• EXERCISE AIM: The reply should consist of one number, which is how many lines in the material below contain "Aufbrauchen".

• GIVEN DATA:
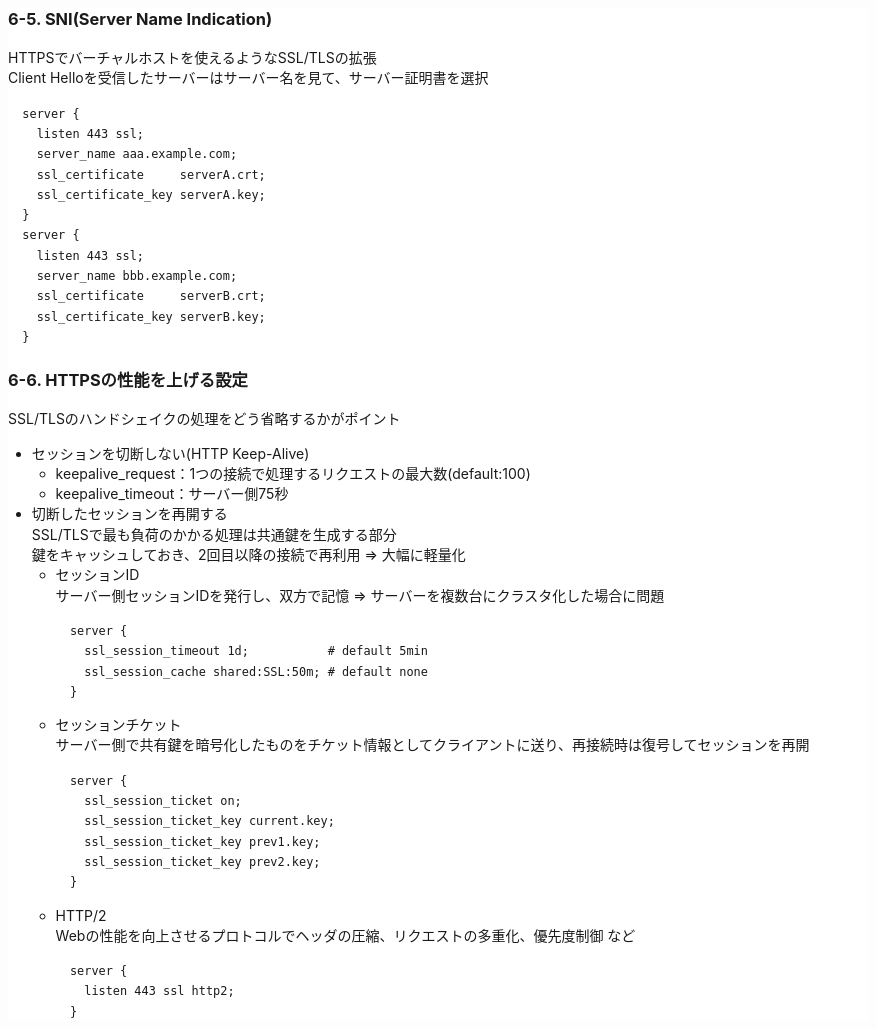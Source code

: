 ### 6-5. SNI(Server Name Indication)  
HTTPSでバーチャルホストを使えるようなSSL/TLSの拡張  
Client Helloを受信したサーバーはサーバー名を見て、サーバー証明書を選択
  ```
    server {
      listen 443 ssl;
      server_name aaa.example.com;
      ssl_certificate     serverA.crt;
      ssl_certificate_key serverA.key;
    }
    server {
      listen 443 ssl;
      server_name bbb.example.com;
      ssl_certificate     serverB.crt;
      ssl_certificate_key serverB.key;
    }
  ```

### 6-6. HTTPSの性能を上げる設定  
SSL/TLSのハンドシェイクの処理をどう省略するかがポイント  
- セッションを切断しない(HTTP Keep-Alive)
  - keepalive_request：1つの接続で処理するリクエストの最大数(default:100)
  - keepalive_timeout：サーバー側75秒
- 切断したセッションを再開する  
SSL/TLSで最も負荷のかかる処理は共通鍵を生成する部分  
鍵をキャッシュしておき、2回目以降の接続で再利用 => 大幅に軽量化
  - セッションID  
  サーバー側セッションIDを発行し、双方で記憶 => サーバーを複数台にクラスタ化した場合に問題
    ```
      server {
        ssl_session_timeout 1d;           # default 5min
        ssl_session_cache shared:SSL:50m; # default none
      }
    ```
  - セッションチケット  
  サーバー側で共有鍵を暗号化したものをチケット情報としてクライアントに送り、再接続時は復号してセッションを再開
    ```
      server {
        ssl_session_ticket on;
        ssl_session_ticket_key current.key;
        ssl_session_ticket_key prev1.key;
        ssl_session_ticket_key prev2.key;
      }
    ```
  - HTTP/2  
  Webの性能を向上させるプロトコルでヘッダの圧縮、リクエストの多重化、優先度制御 など
    ```
      server {
        listen 443 ssl http2;
      }
    ```
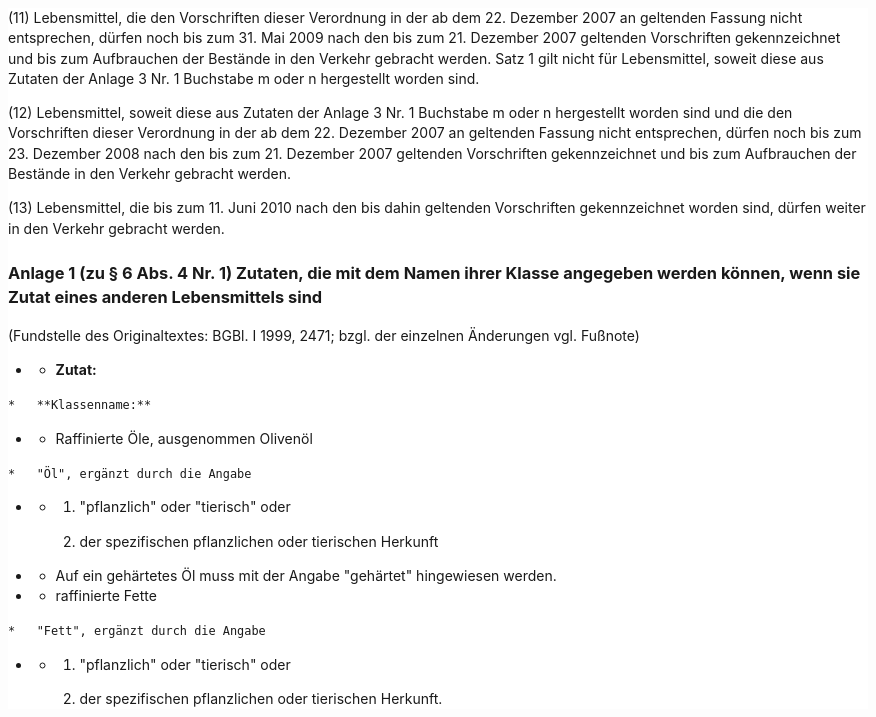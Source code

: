 (11) Lebensmittel, die den Vorschriften dieser Verordnung in der ab
dem 22. Dezember 2007 an geltenden Fassung nicht entsprechen, dürfen
noch bis zum 31. Mai 2009 nach den bis zum 21. Dezember 2007 geltenden
Vorschriften gekennzeichnet und bis zum Aufbrauchen der Bestände in
den Verkehr gebracht werden. Satz 1 gilt nicht für Lebensmittel,
soweit diese aus Zutaten der Anlage 3 Nr. 1 Buchstabe m oder n
hergestellt worden sind.

(12) Lebensmittel, soweit diese aus Zutaten der Anlage 3 Nr. 1
Buchstabe m oder n hergestellt worden sind und die den Vorschriften
dieser Verordnung in der ab dem 22. Dezember 2007 an geltenden Fassung
nicht entsprechen, dürfen noch bis zum 23. Dezember 2008 nach den bis
zum 21. Dezember 2007 geltenden Vorschriften gekennzeichnet und bis
zum Aufbrauchen der Bestände in den Verkehr gebracht werden.

(13) Lebensmittel, die bis zum 11. Juni 2010 nach den bis dahin
geltenden Vorschriften gekennzeichnet worden sind, dürfen weiter in
den Verkehr gebracht werden.

### Anlage 1 (zu § 6 Abs. 4 Nr. 1) Zutaten, die mit dem Namen ihrer Klasse angegeben werden können, wenn sie Zutat eines anderen Lebensmittels sind

(Fundstelle des Originaltextes: BGBl. I 1999, 2471;
bzgl. der einzelnen Änderungen vgl. Fußnote)

*    *   **Zutat:**

    *   **Klassenname:**


*    *   Raffinierte Öle, ausgenommen Olivenöl

    *   "Öl", ergänzt durch die Angabe


*    *
        1.  "pflanzlich" oder "tierisch" oder


        2.  der spezifischen pflanzlichen oder tierischen Herkunft





*    *   Auf ein gehärtetes Öl muss mit der Angabe "gehärtet" hingewiesen
        werden.


*    *   raffinierte Fette

    *   "Fett", ergänzt durch die Angabe


*    *
        1.  "pflanzlich" oder "tierisch" oder


        2.  der spezifischen pflanzlichen oder tierischen Herkunft.


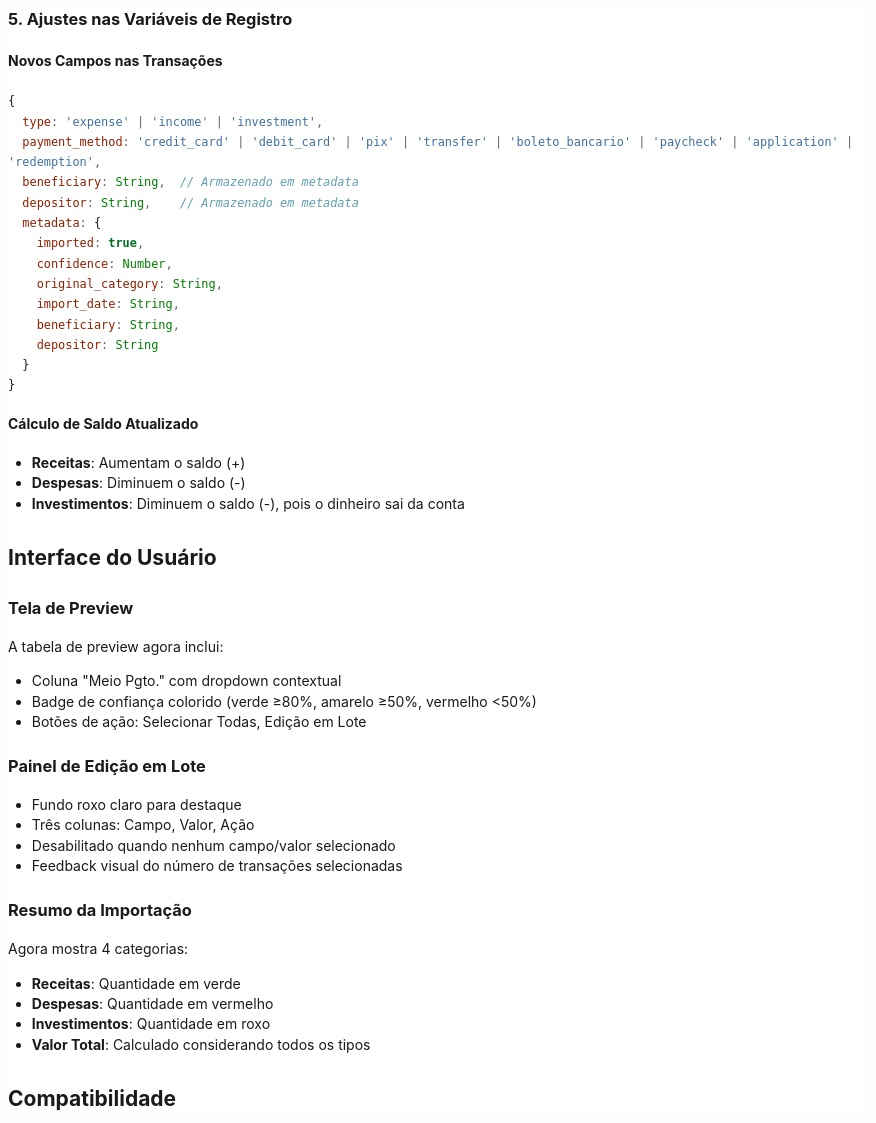 ### 5. Ajustes nas Variáveis de Registro

#### Novos Campos nas Transações
```javascript
{
  type: 'expense' | 'income' | 'investment',
  payment_method: 'credit_card' | 'debit_card' | 'pix' | 'transfer' | 'boleto_bancario' | 'paycheck' | 'application' | 'redemption',
  beneficiary: String,  // Armazenado em metadata
  depositor: String,    // Armazenado em metadata
  metadata: {
    imported: true,
    confidence: Number,
    original_category: String,
    import_date: String,
    beneficiary: String,
    depositor: String
  }
}
```

#### Cálculo de Saldo Atualizado
- **Receitas**: Aumentam o saldo (+)
- **Despesas**: Diminuem o saldo (-)
- **Investimentos**: Diminuem o saldo (-), pois o dinheiro sai da conta

## Interface do Usuário

### Tela de Preview
A tabela de preview agora inclui:
- Coluna "Meio Pgto." com dropdown contextual
- Badge de confiança colorido (verde ≥80%, amarelo ≥50%, vermelho <50%)
- Botões de ação: Selecionar Todas, Edição em Lote

### Painel de Edição em Lote
- Fundo roxo claro para destaque
- Três colunas: Campo, Valor, Ação
- Desabilitado quando nenhum campo/valor selecionado
- Feedback visual do número de transações selecionadas

### Resumo da Importação
Agora mostra 4 categorias:
- **Receitas**: Quantidade em verde
- **Despesas**: Quantidade em vermelho
- **Investimentos**: Quantidade em roxo
- **Valor Total**: Calculado considerando todos os tipos

## Compatibilidade
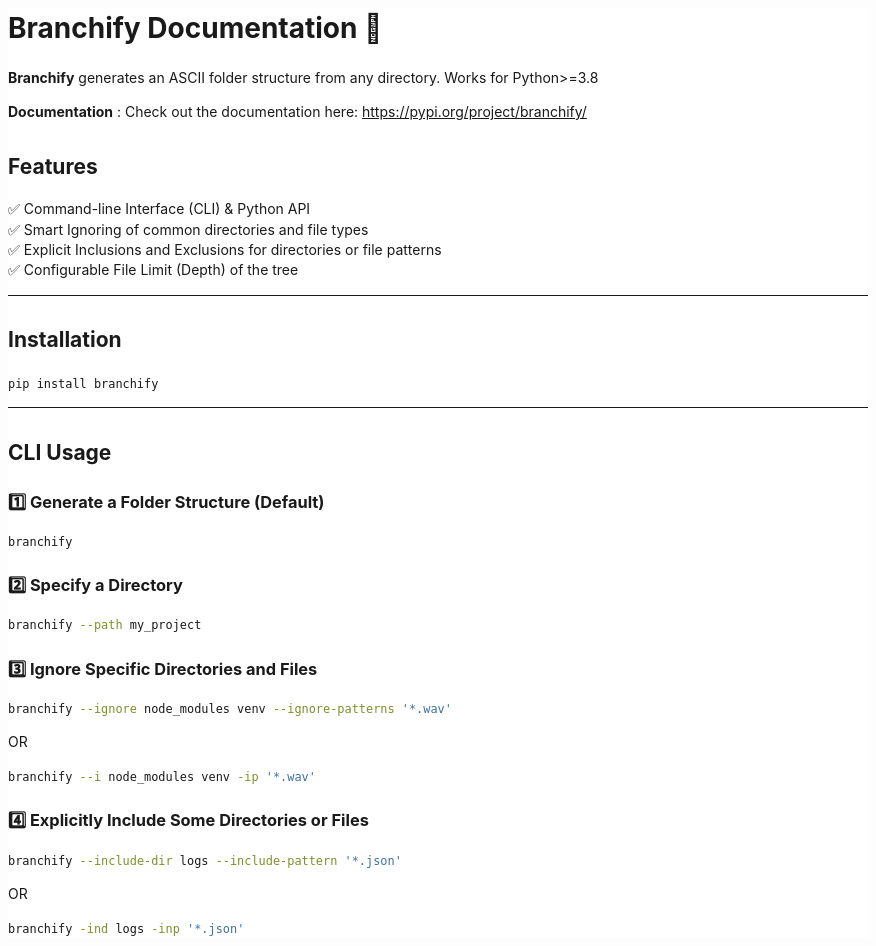
# Branchify Documentation 📂  

**Branchify** generates an ASCII folder structure from any directory. Works for Python>=3.8

**Documentation** : Check out the documentation here: https://pypi.org/project/branchify/

## Features  
✅ Command-line Interface (CLI) & Python API  
✅ Smart Ignoring of common directories and file types  
✅ Explicit Inclusions and Exclusions for directories or file patterns  
✅ Configurable File Limit (Depth) of the tree

---

## Installation  
```sh
pip install branchify
```

---

## CLI Usage  

### 1️⃣ Generate a Folder Structure (Default)
```sh
branchify
```

### 2️⃣ Specify a Directory
```sh
branchify --path my_project
```

### 3️⃣ Ignore Specific Directories and Files
```sh
branchify --ignore node_modules venv --ignore-patterns '*.wav'
```
OR
```sh
branchify --i node_modules venv -ip '*.wav'
```


### 4️⃣ Explicitly Include Some Directories or Files
```sh
branchify --include-dir logs --include-pattern '*.json'
```
OR
```sh
branchify -ind logs -inp '*.json'
```
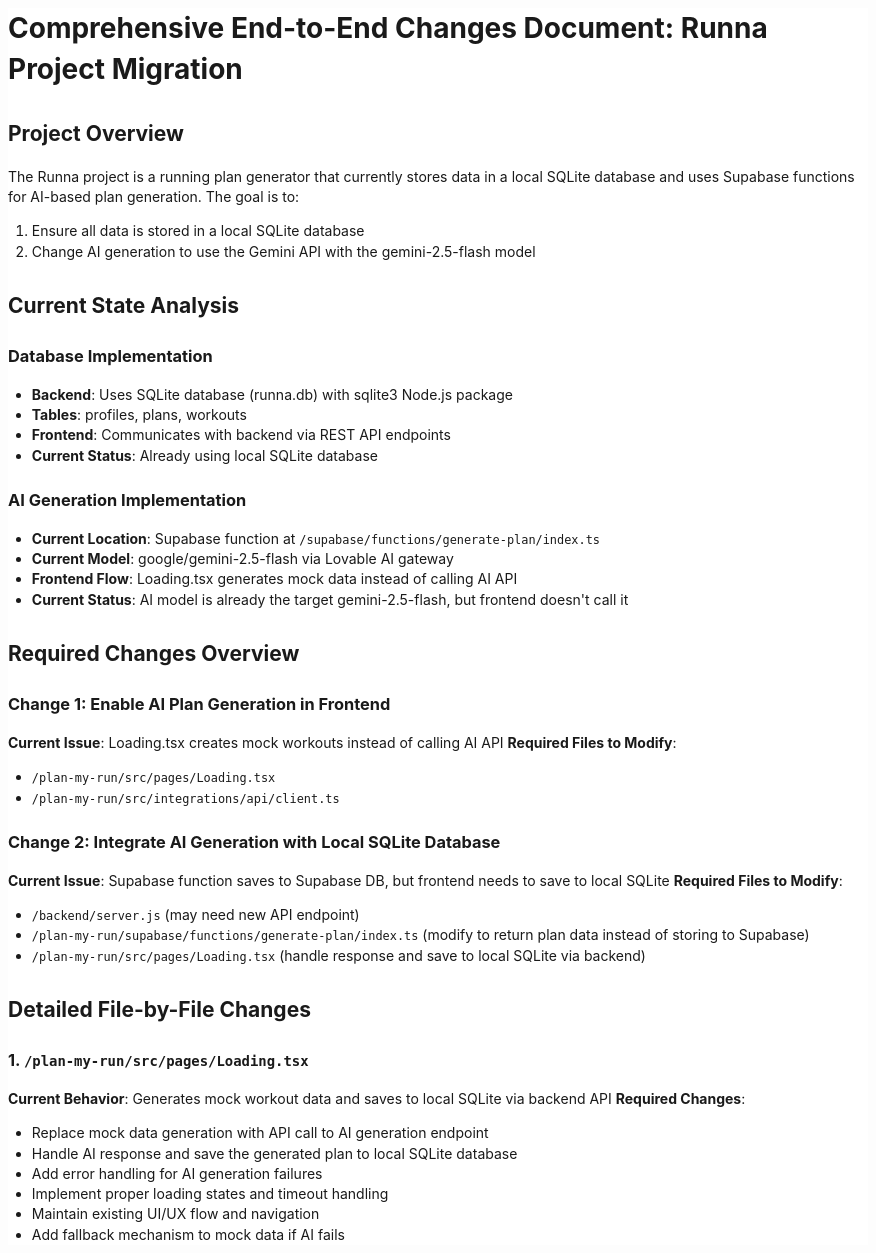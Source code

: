 # Comprehensive End-to-End Changes Document: Runna Project Migration

## Project Overview
The Runna project is a running plan generator that currently stores data in a local SQLite database and uses Supabase functions for AI-based plan generation. The goal is to:
1. Ensure all data is stored in a local SQLite database
2. Change AI generation to use the Gemini API with the gemini-2.5-flash model

## Current State Analysis

### Database Implementation
- **Backend**: Uses SQLite database (runna.db) with sqlite3 Node.js package
- **Tables**: profiles, plans, workouts
- **Frontend**: Communicates with backend via REST API endpoints
- **Current Status**: Already using local SQLite database

### AI Generation Implementation
- **Current Location**: Supabase function at `/supabase/functions/generate-plan/index.ts`
- **Current Model**: google/gemini-2.5-flash via Lovable AI gateway
- **Frontend Flow**: Loading.tsx generates mock data instead of calling AI API
- **Current Status**: AI model is already the target gemini-2.5-flash, but frontend doesn't call it

## Required Changes Overview

### Change 1: Enable AI Plan Generation in Frontend
**Current Issue**: Loading.tsx creates mock workouts instead of calling AI API
**Required Files to Modify**: 
- `/plan-my-run/src/pages/Loading.tsx`
- `/plan-my-run/src/integrations/api/client.ts`

### Change 2: Integrate AI Generation with Local SQLite Database
**Current Issue**: Supabase function saves to Supabase DB, but frontend needs to save to local SQLite
**Required Files to Modify**:
- `/backend/server.js` (may need new API endpoint)
- `/plan-my-run/supabase/functions/generate-plan/index.ts` (modify to return plan data instead of storing to Supabase)
- `/plan-my-run/src/pages/Loading.tsx` (handle response and save to local SQLite via backend)

## Detailed File-by-File Changes

### 1. `/plan-my-run/src/pages/Loading.tsx`
**Current Behavior**: Generates mock workout data and saves to local SQLite via backend API
**Required Changes**:
- Replace mock data generation with API call to AI generation endpoint
- Handle AI response and save the generated plan to local SQLite database
- Add error handling for AI generation failures
- Implement proper loading states and timeout handling
- Maintain existing UI/UX flow and navigation
- Add fallback mechanism to mock data if AI fails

• FINISHED TASK: 2